Once my mother — in one of her moods — was giving me a rundown of my many faults. One of them was that I don’t have the cowboy personality. You have to remember, Montana, etc. I know what that is supposed to be and I DO have it to some extent. Essentially it’s rigidly stoical, looks reality square in the eye, and doesn’t show emotion. She said, “You’re no cowboy. You’re more like a Mexican.” My mom didn’t have an especially bad attitude toward Mexicans; she was afraid of emotion.

Pero, para mí, las palabras de mi madre fueron un cumplido.

18 thoughts on “Amo Mexico

  1. it sounds like it would be a better balance to not be so much like a cowboy, and so it was a compliment of sorts from your mom

  2. Some of the compliments I’ve most enjoyed were meant as put-downs of a sort. Lots of folks just don’t get that you might not see being like them to be your ideal.

    • So true. 🙂 When she said that to me I just thought, “Well, mom, one of your two best friends is a Mexican woman,” but I just let it go.

  3. On reflection, your mother’s description of what was cowboy sounds like what my first father-in-law told me was Yankee (specifically coastal Yankee).
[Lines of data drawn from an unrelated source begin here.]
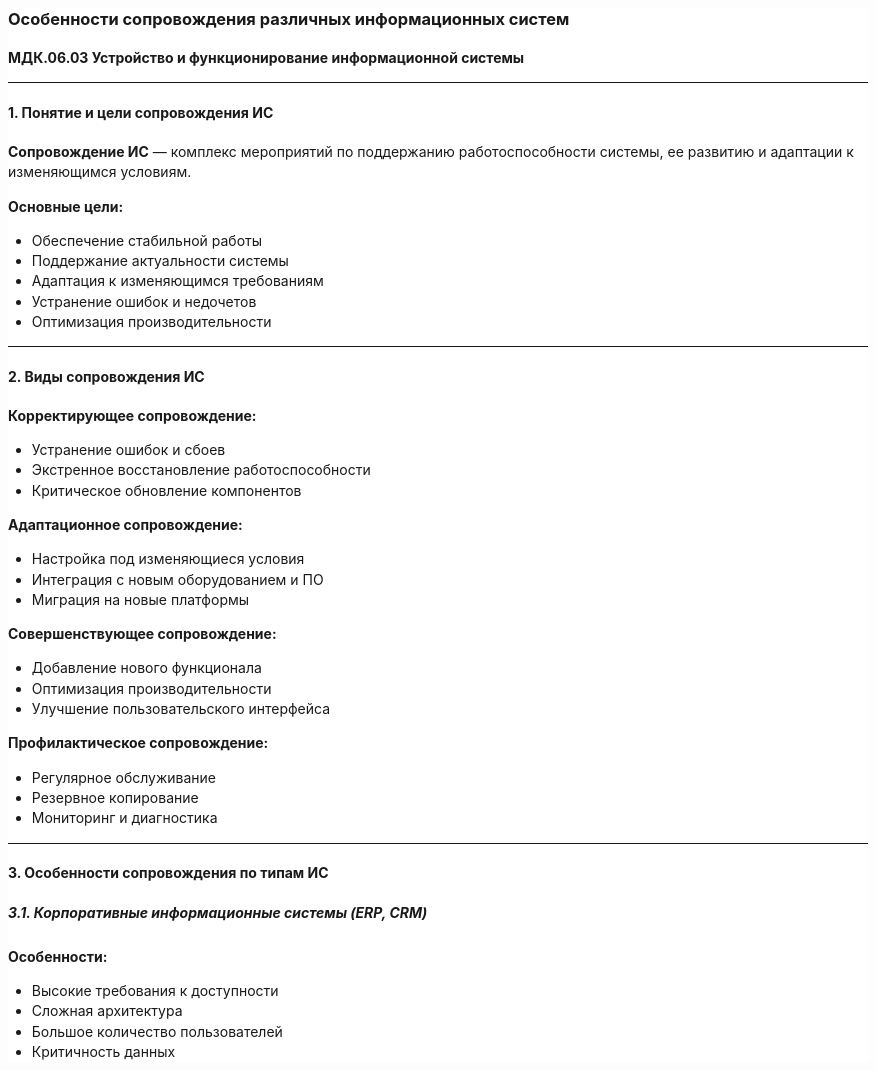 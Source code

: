 ### **Особенности сопровождения различных информационных систем**
**МДК.06.03 Устройство и функционирование информационной системы**

---

#### **1. Понятие и цели сопровождения ИС**

**Сопровождение ИС** — комплекс мероприятий по поддержанию работоспособности системы, ее развитию и адаптации к изменяющимся условиям.

**Основные цели:**
- Обеспечение стабильной работы
- Поддержание актуальности системы
- Адаптация к изменяющимся требованиям
- Устранение ошибок и недочетов
- Оптимизация производительности

---

#### **2. Виды сопровождения ИС**

**Корректирующее сопровождение:**
- Устранение ошибок и сбоев
- Экстренное восстановление работоспособности
- Критическое обновление компонентов

**Адаптационное сопровождение:**
- Настройка под изменяющиеся условия
- Интеграция с новым оборудованием и ПО
- Миграция на новые платформы

**Совершенствующее сопровождение:**
- Добавление нового функционала
- Оптимизация производительности
- Улучшение пользовательского интерфейса

**Профилактическое сопровождение:**
- Регулярное обслуживание
- Резервное копирование
- Мониторинг и диагностика

---

#### **3. Особенности сопровождения по типам ИС**

##### **3.1. Корпоративные информационные системы (ERP, CRM)**

**Особенности:**
- Высокие требования к доступности
- Сложная архитектура
- Большое количество пользователей
- Критичность данных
    • I get it. My mom grew up in a big family, a very poor family, on the high plains of Montana in the 30s. It was harsh and they had to “put a good face on it.” But she was also a very strange person. The whole family was uncomfortable around overt demonstrations of emotion. Some of them lived long enough to see the problems with that. My mom was a problem for me and her sisters, but overall, I’m very grateful to have belonged to them. My aunts in particular. When the feelings came out, it would be in the most beautiful ways. I think it was a strategy for dealing with a really harsh life — probably on the east coast, too. ❤️

  4. Living conditions in coastal Maine were also very poor in the early 2oth, and there was a strong tradition of self-reliance and independence. Coming from New York, and a Latin family, the stoic take on life was pretty alien.

    • I understand totally. My mom sent me to sit in the hearse when I cried at my dad’s funeral because I was embarrassing her. My Swedish grandma went with me. I was 20. I don’t know how I ended up this way, but I did.

  5. For all my years working with parents, I have always said I would rather work with the ones from Mexico than any of the ones born in the States. So desiring to learn, so gracious, so appreciative. Your mother definitely paid you a compliment.

    • Yes! The only friends I left behind in California when I left after 38 years were from Mexico. We still correspond and care very much what happens to each other even after 8 years. It’s been weird living here because the Hispanic and Anglo populations don’t mix. It’s as if we are living in parallel realities. I did not expect that.

  6. I love when you reminisce. I would love to have a class like that – instead I taught poor little rich kids. Many of them had never had to struggle to learn. When I had to call them in for remediation because they failed to grasp a concept it was as if the world was ending… What happened to the lemon tree??